At the base of the rectangular parallelepiped lies a rhombus with diagonals equal to 12cm and 16cm.

At the base of the rectangular parallelepiped lies a rhombus with diagonals equal to 12cm and 16cm. The height of the parallelepiped is 8 cm. Find its total surface area.

Since there is a rhombus at the base, the sides of the base are equal, AB = AD = BC = CD.

The diagonals of the rhombus intersect at right angles and at the point of intersection are divided in half, then the triangle AOD is rectangular, in which OA = AC / 2 = 16/2 = 8 cm, OD = BD / 2 = 12/2 = 6 cm.Then, by the theorem Pythagoras AD ^ 2 = ОА ^ 2 + ОD ^ 2 = 64 + 36 = 100.

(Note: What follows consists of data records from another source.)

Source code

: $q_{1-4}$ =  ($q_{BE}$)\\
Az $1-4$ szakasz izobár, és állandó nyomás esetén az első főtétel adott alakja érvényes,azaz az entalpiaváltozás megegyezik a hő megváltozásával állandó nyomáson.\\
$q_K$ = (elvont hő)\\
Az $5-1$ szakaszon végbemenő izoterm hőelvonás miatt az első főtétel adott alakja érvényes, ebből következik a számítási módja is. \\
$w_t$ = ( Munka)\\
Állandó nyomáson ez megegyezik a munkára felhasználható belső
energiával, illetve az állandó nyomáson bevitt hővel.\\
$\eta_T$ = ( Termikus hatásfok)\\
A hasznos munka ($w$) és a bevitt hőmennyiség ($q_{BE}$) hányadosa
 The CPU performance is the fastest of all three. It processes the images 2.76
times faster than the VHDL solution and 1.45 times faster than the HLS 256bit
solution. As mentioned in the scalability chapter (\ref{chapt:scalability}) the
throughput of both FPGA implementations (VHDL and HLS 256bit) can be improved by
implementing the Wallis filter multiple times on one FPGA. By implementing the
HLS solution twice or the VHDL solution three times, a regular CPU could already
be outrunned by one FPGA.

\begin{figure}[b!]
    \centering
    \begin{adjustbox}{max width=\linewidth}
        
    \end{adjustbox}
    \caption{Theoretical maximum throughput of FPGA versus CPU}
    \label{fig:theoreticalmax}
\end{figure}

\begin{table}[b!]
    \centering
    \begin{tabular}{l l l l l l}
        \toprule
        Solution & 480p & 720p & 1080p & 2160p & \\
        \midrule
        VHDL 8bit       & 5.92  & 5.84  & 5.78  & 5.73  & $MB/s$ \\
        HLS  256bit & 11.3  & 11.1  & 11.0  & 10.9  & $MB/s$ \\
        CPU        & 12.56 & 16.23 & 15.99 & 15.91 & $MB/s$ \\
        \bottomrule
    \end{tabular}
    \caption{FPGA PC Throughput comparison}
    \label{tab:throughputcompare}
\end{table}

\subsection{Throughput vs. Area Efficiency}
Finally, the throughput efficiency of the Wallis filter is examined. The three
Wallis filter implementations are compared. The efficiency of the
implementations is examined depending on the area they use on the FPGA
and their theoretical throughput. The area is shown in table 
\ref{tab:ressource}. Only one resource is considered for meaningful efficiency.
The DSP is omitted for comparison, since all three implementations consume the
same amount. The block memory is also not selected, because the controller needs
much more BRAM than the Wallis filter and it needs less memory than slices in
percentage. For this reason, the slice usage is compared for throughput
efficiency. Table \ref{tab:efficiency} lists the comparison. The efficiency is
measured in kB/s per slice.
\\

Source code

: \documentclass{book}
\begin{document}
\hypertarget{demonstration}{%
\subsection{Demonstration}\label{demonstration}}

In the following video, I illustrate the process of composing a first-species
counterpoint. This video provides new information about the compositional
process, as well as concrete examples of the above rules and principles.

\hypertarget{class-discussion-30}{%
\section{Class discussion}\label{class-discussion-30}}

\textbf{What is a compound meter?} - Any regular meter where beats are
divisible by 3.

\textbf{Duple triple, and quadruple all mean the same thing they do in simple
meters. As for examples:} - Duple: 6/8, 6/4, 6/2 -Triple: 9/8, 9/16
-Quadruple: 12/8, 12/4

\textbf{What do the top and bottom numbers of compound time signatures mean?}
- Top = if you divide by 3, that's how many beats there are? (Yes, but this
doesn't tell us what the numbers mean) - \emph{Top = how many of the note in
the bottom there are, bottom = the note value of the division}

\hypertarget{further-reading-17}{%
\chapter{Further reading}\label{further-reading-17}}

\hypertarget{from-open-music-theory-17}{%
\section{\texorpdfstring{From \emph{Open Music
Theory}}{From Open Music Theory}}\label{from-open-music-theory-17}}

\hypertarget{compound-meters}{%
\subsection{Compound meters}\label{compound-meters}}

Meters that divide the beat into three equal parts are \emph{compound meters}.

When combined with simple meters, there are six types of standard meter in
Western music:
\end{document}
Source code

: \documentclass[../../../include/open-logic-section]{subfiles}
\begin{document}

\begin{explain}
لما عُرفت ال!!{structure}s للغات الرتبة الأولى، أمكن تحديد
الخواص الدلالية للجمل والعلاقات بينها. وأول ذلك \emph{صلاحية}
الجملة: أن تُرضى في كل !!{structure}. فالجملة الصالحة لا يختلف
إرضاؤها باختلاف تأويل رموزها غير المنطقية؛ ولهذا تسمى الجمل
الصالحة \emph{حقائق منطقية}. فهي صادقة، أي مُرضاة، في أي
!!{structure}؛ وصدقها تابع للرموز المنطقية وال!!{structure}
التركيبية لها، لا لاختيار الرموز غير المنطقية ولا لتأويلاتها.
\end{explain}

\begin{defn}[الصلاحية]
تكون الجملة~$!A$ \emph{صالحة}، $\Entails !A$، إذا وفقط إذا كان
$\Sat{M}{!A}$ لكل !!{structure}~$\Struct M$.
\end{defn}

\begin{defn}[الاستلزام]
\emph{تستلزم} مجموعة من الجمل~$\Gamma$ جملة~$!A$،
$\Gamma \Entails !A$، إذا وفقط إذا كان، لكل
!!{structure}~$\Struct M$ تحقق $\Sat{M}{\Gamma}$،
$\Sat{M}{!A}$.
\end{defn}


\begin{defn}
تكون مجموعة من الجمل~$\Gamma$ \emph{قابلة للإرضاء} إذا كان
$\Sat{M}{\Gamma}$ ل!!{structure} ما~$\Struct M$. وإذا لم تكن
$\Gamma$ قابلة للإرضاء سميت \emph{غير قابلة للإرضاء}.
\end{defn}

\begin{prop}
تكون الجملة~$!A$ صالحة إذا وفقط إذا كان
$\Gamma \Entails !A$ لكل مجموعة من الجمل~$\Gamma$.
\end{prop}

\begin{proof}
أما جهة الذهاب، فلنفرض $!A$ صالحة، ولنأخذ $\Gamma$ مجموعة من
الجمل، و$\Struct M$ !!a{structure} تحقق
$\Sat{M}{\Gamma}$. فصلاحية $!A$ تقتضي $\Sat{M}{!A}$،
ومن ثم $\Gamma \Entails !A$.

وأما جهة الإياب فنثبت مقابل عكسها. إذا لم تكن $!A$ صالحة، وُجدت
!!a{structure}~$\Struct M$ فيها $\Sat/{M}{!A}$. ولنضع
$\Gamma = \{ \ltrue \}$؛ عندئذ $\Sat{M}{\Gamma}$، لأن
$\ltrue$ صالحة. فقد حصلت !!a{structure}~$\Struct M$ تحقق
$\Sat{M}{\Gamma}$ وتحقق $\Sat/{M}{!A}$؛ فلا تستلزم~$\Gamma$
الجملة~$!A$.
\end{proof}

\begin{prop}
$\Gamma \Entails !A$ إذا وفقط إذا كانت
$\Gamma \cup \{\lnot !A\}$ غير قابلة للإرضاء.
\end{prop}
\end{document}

AD = CD = BC = AB = 10 cm.

Let’s define the area of ​​a rhombus through its diagonals.

Sb = (АС * ВD) / 2 = 16 * 12/2 = 96 cm2.

Determine the area of ​​the side face of the parallelepiped.

Sside = АА1 * АD = 8 * 10 = 80 cm2.

Determine the total area of ​​the parallelogram.

S floor = 2 * Sb + 4 * S side = 2 * 96 + 4 * 80 = 192 + 320 = 512 cm2.

Answer: The total area of ​​the parallelogram is 512 cm2.